Activity:
Your answer must be the exact lines from the one holding "This project can" through the final line of the records below, both included, and nothing more.

(Dataset entries)
- - -

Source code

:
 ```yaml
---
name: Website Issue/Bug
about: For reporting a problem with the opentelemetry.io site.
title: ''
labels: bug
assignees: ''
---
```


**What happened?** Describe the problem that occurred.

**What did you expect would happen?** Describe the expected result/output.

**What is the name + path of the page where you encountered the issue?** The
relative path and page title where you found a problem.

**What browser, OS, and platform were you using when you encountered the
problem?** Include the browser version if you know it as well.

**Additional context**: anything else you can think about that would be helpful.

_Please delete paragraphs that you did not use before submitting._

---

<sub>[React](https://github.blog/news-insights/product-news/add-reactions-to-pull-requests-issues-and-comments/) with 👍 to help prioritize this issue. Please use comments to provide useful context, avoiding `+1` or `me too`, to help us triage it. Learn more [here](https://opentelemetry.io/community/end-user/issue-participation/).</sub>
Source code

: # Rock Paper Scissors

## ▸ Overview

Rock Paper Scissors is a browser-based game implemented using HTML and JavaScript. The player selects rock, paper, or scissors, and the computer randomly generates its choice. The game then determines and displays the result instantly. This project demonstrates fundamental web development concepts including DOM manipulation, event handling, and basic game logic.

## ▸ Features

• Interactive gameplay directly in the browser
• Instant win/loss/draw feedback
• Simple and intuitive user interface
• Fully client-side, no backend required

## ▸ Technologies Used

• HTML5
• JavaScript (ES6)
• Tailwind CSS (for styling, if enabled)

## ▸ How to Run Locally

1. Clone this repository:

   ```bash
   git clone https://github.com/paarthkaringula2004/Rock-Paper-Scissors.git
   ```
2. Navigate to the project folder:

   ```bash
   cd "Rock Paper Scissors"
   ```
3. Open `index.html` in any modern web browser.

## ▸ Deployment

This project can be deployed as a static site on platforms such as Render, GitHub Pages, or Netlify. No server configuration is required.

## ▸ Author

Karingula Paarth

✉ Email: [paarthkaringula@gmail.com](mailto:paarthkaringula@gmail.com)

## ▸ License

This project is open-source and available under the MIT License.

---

- - -

Task solution:
This project can be deployed as a static site on platforms such as Render, GitHub Pages, or Netlify. No server configuration is required.

## ▸ Author

Karingula Paarth

✉ Email: [paarthkaringula@gmail.com](mailto:paarthkaringula@gmail.com)

## ▸ License

This project is open-source and available under the MIT License.

---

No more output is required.